* **Task prompt**
Exactly the lines from the beginning of the material to the line with "hPa de invierno" are to be repeated, both ends included.
--- Data extract Enclosed Below ---
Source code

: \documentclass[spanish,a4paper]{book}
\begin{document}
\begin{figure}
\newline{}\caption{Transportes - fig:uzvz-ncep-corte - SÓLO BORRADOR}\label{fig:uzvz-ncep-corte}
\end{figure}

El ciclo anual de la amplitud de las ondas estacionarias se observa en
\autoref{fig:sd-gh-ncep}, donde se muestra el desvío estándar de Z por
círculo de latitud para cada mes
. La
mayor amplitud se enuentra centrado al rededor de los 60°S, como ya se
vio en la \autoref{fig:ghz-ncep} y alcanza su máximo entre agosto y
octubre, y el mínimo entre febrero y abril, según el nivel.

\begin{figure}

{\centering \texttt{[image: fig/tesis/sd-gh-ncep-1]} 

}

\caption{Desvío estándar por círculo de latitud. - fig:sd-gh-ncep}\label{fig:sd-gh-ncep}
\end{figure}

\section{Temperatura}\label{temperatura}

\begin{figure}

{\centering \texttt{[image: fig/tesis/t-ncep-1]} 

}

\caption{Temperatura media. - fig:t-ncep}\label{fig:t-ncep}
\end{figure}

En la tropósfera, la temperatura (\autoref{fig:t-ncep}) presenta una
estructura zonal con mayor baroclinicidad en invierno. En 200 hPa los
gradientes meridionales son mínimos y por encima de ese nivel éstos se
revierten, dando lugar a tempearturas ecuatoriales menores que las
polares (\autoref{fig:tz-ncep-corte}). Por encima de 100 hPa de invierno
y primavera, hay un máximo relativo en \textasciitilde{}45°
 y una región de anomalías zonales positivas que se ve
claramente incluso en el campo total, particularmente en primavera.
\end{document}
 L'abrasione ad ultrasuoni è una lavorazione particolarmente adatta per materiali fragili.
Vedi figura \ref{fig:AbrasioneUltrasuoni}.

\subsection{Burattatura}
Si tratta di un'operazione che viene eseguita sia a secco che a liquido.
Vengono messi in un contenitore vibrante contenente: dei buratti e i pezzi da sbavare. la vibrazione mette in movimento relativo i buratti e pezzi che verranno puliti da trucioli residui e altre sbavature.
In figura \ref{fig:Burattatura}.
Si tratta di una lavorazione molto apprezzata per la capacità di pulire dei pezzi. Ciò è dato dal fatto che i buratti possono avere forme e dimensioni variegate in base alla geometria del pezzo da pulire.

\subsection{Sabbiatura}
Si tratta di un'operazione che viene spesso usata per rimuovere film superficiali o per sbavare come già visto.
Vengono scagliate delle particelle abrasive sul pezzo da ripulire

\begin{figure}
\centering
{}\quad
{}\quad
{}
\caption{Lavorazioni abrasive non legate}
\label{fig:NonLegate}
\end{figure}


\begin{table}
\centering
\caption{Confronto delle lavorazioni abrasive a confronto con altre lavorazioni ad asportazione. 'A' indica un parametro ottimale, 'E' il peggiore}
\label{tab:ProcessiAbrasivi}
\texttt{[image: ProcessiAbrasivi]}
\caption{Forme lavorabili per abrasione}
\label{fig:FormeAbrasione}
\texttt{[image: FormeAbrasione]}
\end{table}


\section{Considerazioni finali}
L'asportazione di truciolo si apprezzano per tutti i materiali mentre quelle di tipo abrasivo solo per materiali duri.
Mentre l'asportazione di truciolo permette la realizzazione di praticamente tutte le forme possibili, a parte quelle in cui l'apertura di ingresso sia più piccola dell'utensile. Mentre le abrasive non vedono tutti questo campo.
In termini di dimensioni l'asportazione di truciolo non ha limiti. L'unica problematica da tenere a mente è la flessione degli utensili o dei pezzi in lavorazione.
--- End of Enclosed Data extract ---
* **Answer space**
Source code

: \documentclass[spanish,a4paper]{book}
\begin{document}
\begin{figure}
\newline{}\caption{Transportes - fig:uzvz-ncep-corte - SÓLO BORRADOR}\label{fig:uzvz-ncep-corte}
\end{figure}

El ciclo anual de la amplitud de las ondas estacionarias se observa en
\autoref{fig:sd-gh-ncep}, donde se muestra el desvío estándar de Z por
círculo de latitud para cada mes
. La
mayor amplitud se enuentra centrado al rededor de los 60°S, como ya se
vio en la \autoref{fig:ghz-ncep} y alcanza su máximo entre agosto y
octubre, y el mínimo entre febrero y abril, según el nivel.

\begin{figure}

{\centering \texttt{[image: fig/tesis/sd-gh-ncep-1]} 

}

\caption{Desvío estándar por círculo de latitud. - fig:sd-gh-ncep}\label{fig:sd-gh-ncep}
\end{figure}

\section{Temperatura}\label{temperatura}

\begin{figure}

{\centering \texttt{[image: fig/tesis/t-ncep-1]} 

}

\caption{Temperatura media. - fig:t-ncep}\label{fig:t-ncep}
\end{figure}

En la tropósfera, la temperatura (\autoref{fig:t-ncep}) presenta una
estructura zonal con mayor baroclinicidad en invierno. En 200 hPa los
gradientes meridionales son mínimos y por encima de ese nivel éstos se
revierten, dando lugar a tempearturas ecuatoriales menores que las
polares (\autoref{fig:tz-ncep-corte}). Por encima de 100 hPa de invierno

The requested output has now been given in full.